Diving Fun Fact
Poison Ocellate Octopus is a type of blue-ringed octopus. They are highly venomous, with yellowish skin and a distinctive blue ring under each eye that can be displayed rapidly when the octopus feels threatened.
Despite their small size, each octopus has enough venom to kill approximately 26 adult humans. Victims are often unaware of being bitten, because the bite is nearly painless, and the neurotoxin instantly numbs the skin on contact.
Most bites result in death within minutes from respiratory failure. There have been documented cases of victims surviving when immediately put on artificial respiration, typically for a minimum of 10 hours, which is how long it takes to metabolize the venom. No antivenom is currently available.

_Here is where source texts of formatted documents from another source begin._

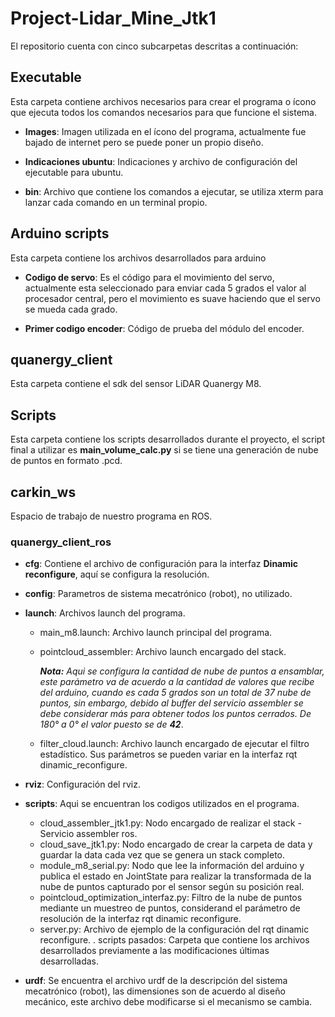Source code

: # Project-Lidar_Mine_Jtk1

El repositorio cuenta con cinco subcarpetas descritas a continuación:

## Executable

Esta carpeta contiene archivos necesarios para crear el programa o ícono que ejecuta todos los comandos necesarios para que funcione el sistema.

* **Images**: Imagen utilizada en el ícono del programa, actualmente fue bajado de internet pero se puede poner un propio diseño.

* **Indicaciones ubuntu**: Indicaciones y archivo de configuración del ejecutable para ubuntu.

* **bin**: Archivo que contiene los comandos a ejecutar, se utiliza xterm para lanzar cada comando en un terminal propio.

## Arduino scripts

Esta carpeta contiene los archivos desarrollados para arduino

* **Codigo de servo**: Es el código para el movimiento del servo, actualmente esta seleccionado para enviar cada 5 grados el valor al procesador central, pero el movimiento es suave haciendo que el servo se mueda cada grado.

* **Primer codigo encoder**: Código de prueba del módulo del encoder.

## quanergy_client

Esta carpeta contiene el sdk del sensor LiDAR Quanergy M8.

## Scripts

Esta carpeta contiene los scripts desarrollados durante el proyecto, el script final a utilizar es **main_volume_calc.py** si se tiene una generación de nube de puntos en formato .pcd.

## carkin_ws

Espacio de trabajo de nuestro programa en ROS.

### quanergy_client_ros

* **cfg**: Contiene el archivo de configuración para la interfaz **Dinamic reconfigure**, aquí se configura la resolución.

* **config**: Parametros de sistema mecatrónico (robot), no utilizado.

* **launch**: Archivos launch del programa.
  - main_m8.launch: Archivo launch principal del programa.
  - pointcloud_assembler: Archivo launch encargado del stack. 
  
    ***Nota:** Aqui se configura la cantidad de nube de puntos a ensamblar, este parámetro va de acuerdo a la cantidad de valores que recibe del arduino, cuando es cada 5 grados son un total de 37 nube de puntos, sin embargo, debido al buffer del servicio assembler se debe considerar más para obtener todos los puntos cerrados. De 180° a 0° el valor puesto se de **42***.
  - filter_cloud.launch: Archivo launch encargado de ejecutar el filtro estadístico. Sus parámetros se pueden variar en la interfaz rqt dinamic_reconfigure.

* **rviz**: Configuración del rviz.

* **scripts**: Aqui se encuentran los codigos utilizados en el programa.
  - cloud_assembler_jtk1.py: Nodo encargado de realizar el stack - Servicio assembler ros.
  - cloud_save_jtk1.py: Nodo encargado de crear la carpeta de data y guardar la data cada vez que se genera un stack completo.
  - module_m8_serial.py: Nodo que lee la información del arduino y publica el estado en JointState para realizar la transformada de la nube de puntos capturado por el sensor según su posición real.
  - pointcloud_optimization_interfaz.py: Filtro de la nube de puntos mediante un muestreo de puntos, considerand el parámetro de resolución de la interfaz rqt dinamic reconfigure.
  - server.py: Archivo de ejemplo de la configuración del rqt dinamic reconfigure.
  . scripts pasados: Carpeta que contiene los archivos desarrollados previamente a las modificaciones últimas desarrolladas.
 
* **urdf**: Se encuentra el archivo urdf de la descripción del sistema mecatrónico (robot), las dimensiones son de acuerdo al diseño mecánico, este archivo debe modificarse si el mecanismo se cambia.

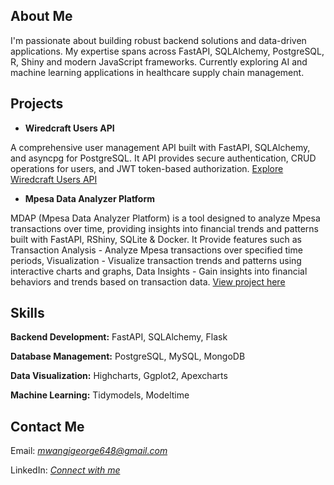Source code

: ## About Me

I'm passionate about building robust backend solutions and data-driven applications. My expertise spans across FastAPI, SQLAlchemy, PostgreSQL, R, Shiny and modern JavaScript frameworks. Currently exploring AI and machine learning applications in healthcare supply chain management.



## Projects

-   **Wiredcraft Users API**

A comprehensive user management API built with FastAPI, SQLAlchemy, and asyncpg for PostgreSQL. It API provides secure authentication, CRUD operations for users, and JWT token-based authorization. [Explore Wiredcraft Users API](https://github.com/mwangi-george/wiredcraft-backend-developer-test)

-   **Mpesa Data Analyzer Platform**

MDAP (Mpesa Data Analyzer Platform) is a tool designed to analyze Mpesa transactions over time, providing insights into financial trends and patterns built with FastAPI, RShiny, SQLite & Docker. It Provide features such as Transaction Analysis - Analyze Mpesa transactions over specified time periods, Visualization - Visualize transaction trends and patterns using interactive charts and graphs, Data Insights - Gain insights into financial behaviors and trends based on transaction data. [View project here](https://github.com/mwangi-george/mdap)



## Skills

**Backend Development:** FastAPI, SQLAlchemy, Flask

**Database Management:** PostgreSQL, MySQL, MongoDB

**Data Visualization:** Highcharts, Ggplot2, Apexcharts

**Machine Learning:** Tidymodels, Modeltime



## Contact Me

Email: *mwangigeorge648@gmail.com*

LinkedIn: *[Connect with me](https://www.linkedin.com/in/georgemwangikenya/)*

These octopuses are not aggressive, and very few human fatalities have ever been recorded.
I was photographing what I believed to be a common juvenile octopus, about the size of my thumbnail, during a dive in Anilao, Philippines, when it flashed the blue ring seen in this photo as a warning. The octopus then swam into a small vacant clam shell and closed the two halves to hide.
When Poison ocellate octopuses feel seriously threatened their color changes to a high contrast striped pattern. Read more in our post, Biodiversity from the Muck to the Reef: Scuba Diving Anilao, Philippines.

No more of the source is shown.